The offering links miners seeking capital with institutional BTC holders seeking crypto-native yield, creating an onchain credit market tied to mining expansion rather than protocol staking rewards. “New Bitcoins are mined every 10 minutes, and with Mezzamine BTC holders can earn and share block rewards with miners,” said Marvin Bertin, Maestro’s co-founder and CEO.
Miners often face limited financing options, typically relying on dollar-denominated loans secured by BTC collateral or, for public firms, equity raises. That mismatch—dollar liabilities versus Bitcoin revenue—can heighten exposure during sharp price drops. Mezzamine’s facility includes bear-market protections, such as hedging linked to Bitcoin prices and mining-fleet economics, intended to stabilize returns in downturns. Maestro said miners may accept higher costs in strong markets in exchange for greater downside stability.
The program targets institutional investors, corporate treasuries, asset managers, family offices and registered investment advisers. Mezzamine’s managing director, Suresh Rajan, told Cointelegraph the minimum allocation is $100,000 in Bitcoin.
Yield is generated directly from mining production. Miners borrowing through the platform use funds to purchase additional ASICs and expand hashrate; a portion of resulting block rewards services the credit facility while the remainder accrues to the miner. According to Maestro, institutional yields come solely from mining output, without extra token incentives or leveraged strategies.

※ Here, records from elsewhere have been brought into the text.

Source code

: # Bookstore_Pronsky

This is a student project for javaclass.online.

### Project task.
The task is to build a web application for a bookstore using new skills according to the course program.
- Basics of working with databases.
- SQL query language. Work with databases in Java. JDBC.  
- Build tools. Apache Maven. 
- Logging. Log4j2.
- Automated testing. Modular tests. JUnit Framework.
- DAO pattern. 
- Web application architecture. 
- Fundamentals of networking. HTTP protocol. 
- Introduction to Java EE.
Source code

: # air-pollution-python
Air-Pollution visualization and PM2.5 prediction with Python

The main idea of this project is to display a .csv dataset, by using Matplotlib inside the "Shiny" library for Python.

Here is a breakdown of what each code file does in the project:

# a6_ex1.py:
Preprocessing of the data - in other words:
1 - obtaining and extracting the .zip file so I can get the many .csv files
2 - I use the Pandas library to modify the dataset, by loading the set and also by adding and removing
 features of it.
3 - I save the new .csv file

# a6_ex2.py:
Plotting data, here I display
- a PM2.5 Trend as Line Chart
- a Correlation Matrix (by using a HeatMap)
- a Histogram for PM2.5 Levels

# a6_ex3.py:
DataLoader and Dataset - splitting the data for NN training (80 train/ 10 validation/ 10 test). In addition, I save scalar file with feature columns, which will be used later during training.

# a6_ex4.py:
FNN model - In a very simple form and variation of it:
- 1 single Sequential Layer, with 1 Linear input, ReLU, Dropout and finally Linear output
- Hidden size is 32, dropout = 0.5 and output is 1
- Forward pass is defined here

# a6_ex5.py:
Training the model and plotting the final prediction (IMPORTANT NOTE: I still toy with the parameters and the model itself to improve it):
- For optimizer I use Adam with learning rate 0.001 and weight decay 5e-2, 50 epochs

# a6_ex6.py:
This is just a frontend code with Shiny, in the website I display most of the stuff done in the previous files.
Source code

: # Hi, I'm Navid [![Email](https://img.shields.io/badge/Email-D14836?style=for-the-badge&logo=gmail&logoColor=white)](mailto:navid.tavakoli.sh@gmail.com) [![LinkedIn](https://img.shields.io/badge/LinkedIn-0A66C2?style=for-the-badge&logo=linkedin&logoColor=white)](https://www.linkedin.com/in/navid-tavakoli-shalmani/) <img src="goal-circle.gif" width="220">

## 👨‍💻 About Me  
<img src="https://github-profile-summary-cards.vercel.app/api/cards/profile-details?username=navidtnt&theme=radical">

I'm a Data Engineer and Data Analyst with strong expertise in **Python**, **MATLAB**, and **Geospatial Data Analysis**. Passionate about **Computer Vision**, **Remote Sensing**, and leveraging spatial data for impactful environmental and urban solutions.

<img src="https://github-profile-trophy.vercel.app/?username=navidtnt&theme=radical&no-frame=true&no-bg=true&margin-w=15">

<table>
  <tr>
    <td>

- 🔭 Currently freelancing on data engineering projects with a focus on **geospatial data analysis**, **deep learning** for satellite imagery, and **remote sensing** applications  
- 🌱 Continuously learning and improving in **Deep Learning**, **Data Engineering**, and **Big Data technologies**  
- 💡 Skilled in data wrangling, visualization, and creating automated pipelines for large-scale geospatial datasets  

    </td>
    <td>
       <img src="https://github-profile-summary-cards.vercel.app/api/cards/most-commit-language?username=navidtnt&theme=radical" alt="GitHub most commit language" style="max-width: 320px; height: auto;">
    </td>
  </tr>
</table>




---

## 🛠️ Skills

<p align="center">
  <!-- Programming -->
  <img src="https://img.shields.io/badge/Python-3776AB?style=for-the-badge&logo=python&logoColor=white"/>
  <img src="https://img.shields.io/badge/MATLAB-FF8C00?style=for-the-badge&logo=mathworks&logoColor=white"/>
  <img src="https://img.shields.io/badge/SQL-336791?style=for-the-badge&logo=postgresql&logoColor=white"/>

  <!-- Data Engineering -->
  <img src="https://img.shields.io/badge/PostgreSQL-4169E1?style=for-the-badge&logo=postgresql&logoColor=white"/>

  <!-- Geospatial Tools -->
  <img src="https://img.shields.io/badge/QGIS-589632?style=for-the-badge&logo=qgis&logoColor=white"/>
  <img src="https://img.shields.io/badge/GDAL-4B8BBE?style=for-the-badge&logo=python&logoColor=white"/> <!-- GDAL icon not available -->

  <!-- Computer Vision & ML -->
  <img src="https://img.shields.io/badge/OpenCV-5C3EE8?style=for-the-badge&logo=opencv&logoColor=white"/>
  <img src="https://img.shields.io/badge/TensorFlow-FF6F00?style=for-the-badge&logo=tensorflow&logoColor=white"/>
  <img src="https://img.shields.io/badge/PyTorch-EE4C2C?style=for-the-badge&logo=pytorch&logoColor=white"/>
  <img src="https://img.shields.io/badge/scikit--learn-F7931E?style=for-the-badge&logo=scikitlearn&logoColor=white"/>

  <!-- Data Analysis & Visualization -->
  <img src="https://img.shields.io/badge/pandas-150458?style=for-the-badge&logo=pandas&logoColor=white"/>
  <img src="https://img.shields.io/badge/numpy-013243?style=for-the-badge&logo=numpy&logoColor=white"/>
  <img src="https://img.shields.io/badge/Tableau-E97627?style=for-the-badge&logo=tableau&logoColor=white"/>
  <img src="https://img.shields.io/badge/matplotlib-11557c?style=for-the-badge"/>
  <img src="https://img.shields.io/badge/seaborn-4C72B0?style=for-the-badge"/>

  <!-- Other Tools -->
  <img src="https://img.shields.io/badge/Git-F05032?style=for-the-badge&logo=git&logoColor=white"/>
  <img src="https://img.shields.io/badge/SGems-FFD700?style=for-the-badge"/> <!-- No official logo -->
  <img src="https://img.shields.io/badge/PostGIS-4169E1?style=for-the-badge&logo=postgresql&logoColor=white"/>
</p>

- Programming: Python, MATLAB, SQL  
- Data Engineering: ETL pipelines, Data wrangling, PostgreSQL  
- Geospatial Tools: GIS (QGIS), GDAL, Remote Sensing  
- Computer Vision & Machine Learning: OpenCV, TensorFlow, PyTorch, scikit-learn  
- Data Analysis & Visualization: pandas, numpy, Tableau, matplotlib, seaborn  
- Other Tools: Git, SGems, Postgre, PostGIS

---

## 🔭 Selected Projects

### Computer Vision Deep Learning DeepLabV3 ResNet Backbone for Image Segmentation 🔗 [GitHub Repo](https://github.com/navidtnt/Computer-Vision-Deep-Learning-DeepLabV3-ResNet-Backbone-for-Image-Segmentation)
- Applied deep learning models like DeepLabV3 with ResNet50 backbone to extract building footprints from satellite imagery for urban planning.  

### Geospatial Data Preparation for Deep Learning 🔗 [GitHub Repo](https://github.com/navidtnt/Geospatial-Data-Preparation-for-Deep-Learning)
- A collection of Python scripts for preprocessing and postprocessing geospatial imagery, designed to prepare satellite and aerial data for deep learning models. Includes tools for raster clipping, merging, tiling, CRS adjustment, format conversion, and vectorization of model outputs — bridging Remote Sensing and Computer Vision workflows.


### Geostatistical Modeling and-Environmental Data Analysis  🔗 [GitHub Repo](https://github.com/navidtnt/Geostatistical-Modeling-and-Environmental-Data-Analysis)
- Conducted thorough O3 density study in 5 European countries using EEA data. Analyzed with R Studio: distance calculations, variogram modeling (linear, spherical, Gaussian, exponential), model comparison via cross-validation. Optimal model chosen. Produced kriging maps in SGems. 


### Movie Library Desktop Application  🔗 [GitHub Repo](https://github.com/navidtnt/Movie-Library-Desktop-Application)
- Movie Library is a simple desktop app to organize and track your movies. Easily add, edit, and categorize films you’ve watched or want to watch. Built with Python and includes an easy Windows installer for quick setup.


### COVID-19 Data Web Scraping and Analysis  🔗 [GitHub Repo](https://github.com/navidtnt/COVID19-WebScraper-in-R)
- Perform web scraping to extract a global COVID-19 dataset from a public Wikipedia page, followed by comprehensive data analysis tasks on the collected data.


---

Denominating loans in Bitcoin reduces liquidation risk compared with typical dollar loans that often require heavy overcollateralization. “A decline in Bitcoin’s price against the dollar does not trigger a margin call, and with Mezzamine’s hedged vehicle, the hedge actually returns profits in bear markets that can supplement mining revenue and further capitalize the program,” Rajan said. “The loan performs according to mining economics, not currency markets.”
Maestro reported more than 1,500 BTC in borrowing demand from qualified mining operators exploring alternative financing channels, including public miners and mid-sized operators. Sazmining describes itself as a mining-as-a-service provider operating with hydropower and other carbon-free energy sources.